With a t-shirt business, strong branding is extremely important, because it helps customers to identify what you are about. It will differentiate you from your competitors and, by practicing what you preach, will create a desire within your customers to be associated with your business. They'll want to 'belong' to your brand.

Branding is not just about portraying an image through clever marketing. If you try to portray an image that isn’t true, then your customers will see through that. You really need to find out what you, as a business, are all about. Then, constantly and clearly portray that brand, making sure that your staff, website and product do the same.

Below are some common brand values that I have noticed within the industry;

To make people look fashionable, to promote an adventurous life, to fight for freedom of speech, to make a political statement, to make people laugh, to be innovative, or to portray a particular sub-culture’s values, as in a surf or skate brand.

_*What is your 'brand'? And what does your t-shirt business stand for?*_


----------



## COEDS (Oct 4, 2006)

I agree Heath, your brand is your reputation. .... JB


----------



## dr8ggnbomb (Mar 7, 2008)

Heath and JB, thank you for your posts...very helpful.


----------



## Heath (Oct 24, 2007)

Not a problem! Let's hear some feedback from other members with t-shirt businesses.
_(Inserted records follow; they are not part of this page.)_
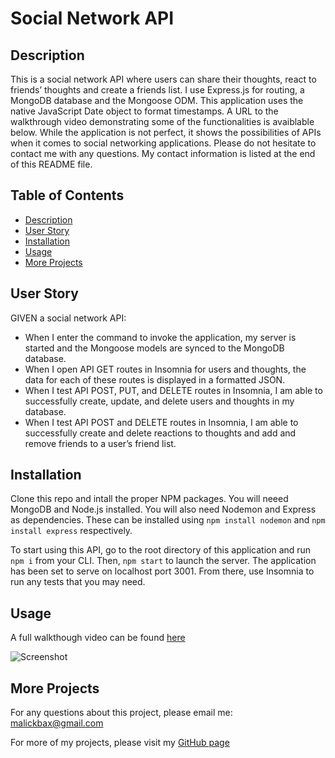 # Social Network API
## Description
This is a social network API where users can share their thoughts, react to friends’ thoughts and create a friends list. I use Express.js for routing, a MongoDB database and the Mongoose ODM. This application uses the native JavaScript Date object to format timestamps. A URL to the walkthrough video demonstrating some of the functionalities is avaiblable below. While the application is not perfect, it shows the possibilities of APIs when it comes to social networking applications. Please do not hesitate to contact me with any questions. My contact information is listed at the end of this README file. 

## Table of Contents
- [Description](#description)
- [User Story](#user-story)
- [Installation](#installation)
- [Usage](#usage)
- [More Projects](#more-projects)

## User Story
GIVEN a social network API:
- When I enter the command to invoke the application, my server is started and the Mongoose models are synced to the MongoDB database.
- When I open API GET routes in Insomnia for users and thoughts, the data for each of these routes is displayed in a formatted JSON.
- When I test API POST, PUT, and DELETE routes in Insomnia, I am able to successfully create, update, and delete users and thoughts in my database.
- When I test API POST and DELETE routes in Insomnia, I am able to successfully create and delete reactions to thoughts and add and remove friends to a user’s friend list.

## Installation 
Clone this repo and intall the proper NPM packages. You will neeed MongoDB and Node.js installed. You will also need Nodemon and Express as dependencies. These can be installed using `npm install nodemon` and `npm install express` respectively. 

To start using this API, go to the root directory of this application and run `npm i` from your CLI. Then, `npm start` to launch the server. The application has been set to serve on localhost port 3001. From there, use Insomnia to run any tests that you may need.

## Usage
A full walkthough video can be found [here](https://drive.google.com/file/d/1_0kt4sclbheGYw2ph0CYW5Pn39C264s_/view?usp=sharing)

![Screenshot](/assets/malick-ba-tutorial.gif)

## More Projects
For any questions about this project, please email me: malickbax@gmail.com

For more of my projects, please visit my [GitHub page](https://github.com/malickbax)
What is your 'brand'? And what does your t-shirt business stand for? Do you have a particular theme that keeps consistent across all your designs?


----------



## Titere (Sep 14, 2006)

I've been thinking about having one brand of fashion/night club theme shirts. I was thinking to give it my Initial and Last name. I know Im not famous or anything but if people like my designs and buy the shirts then my name/brand will be on the streets. If armani can do it why cant I? (I know, he has fame and money).

Joe


----------



## sickStar (Sep 13, 2007)

My brand started as a design house first and I do custom orders. I try to establish great products but most of all, great customer service for all my customers. You don't want to burn bridges when trying to put yourself out there. Through pushing these two points, I have been able to gain a strong following and interest for my own tshirt line that I have become real busy in recent months!


----------



## COEDS (Oct 4, 2006)

eRecto, that is the key customer sevice, and a quality product. The product being top notch will eliminate damage control, but making your customers feel special is key. .... JB


----------



## Heath (Oct 24, 2007)

Totally agree guys.

Once you have defined your brand, you must establish consistency of your key brand message throughout your website, in all customer interactions (phone and email) and within the product itself. 
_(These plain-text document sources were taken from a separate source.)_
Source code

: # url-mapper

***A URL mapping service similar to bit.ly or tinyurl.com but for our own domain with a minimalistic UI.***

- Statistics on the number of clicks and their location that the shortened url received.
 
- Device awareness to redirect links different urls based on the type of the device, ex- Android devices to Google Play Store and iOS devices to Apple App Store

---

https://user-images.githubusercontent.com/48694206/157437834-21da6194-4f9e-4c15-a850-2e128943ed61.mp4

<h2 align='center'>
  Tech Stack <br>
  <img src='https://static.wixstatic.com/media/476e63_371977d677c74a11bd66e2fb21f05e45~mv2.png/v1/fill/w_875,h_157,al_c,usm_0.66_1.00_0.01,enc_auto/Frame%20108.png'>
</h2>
Simply setting standards is not enough, you need to constantly evaluate the image that your business is portraying to the public, and ensure that it is in line with your brand values. 

This means allowing staff to give you feedback about any inconstancies within your business and accepting their advice! If your brand stands for one thing and a customer sees another, you will be in danger of damaging your reputation.

The best way to lead is by example. If your brand projects a friendly image that claims to care about people, but you treat your staff poorly, then your reputation (and sales) will suffer. Stay true to your brand.


----------



## Binary01 (Jun 2, 2007)

your brand has to come from your heart and motivation... this way you can always stay creative

i have seen some designs that just look plain and typical...... no character or anything...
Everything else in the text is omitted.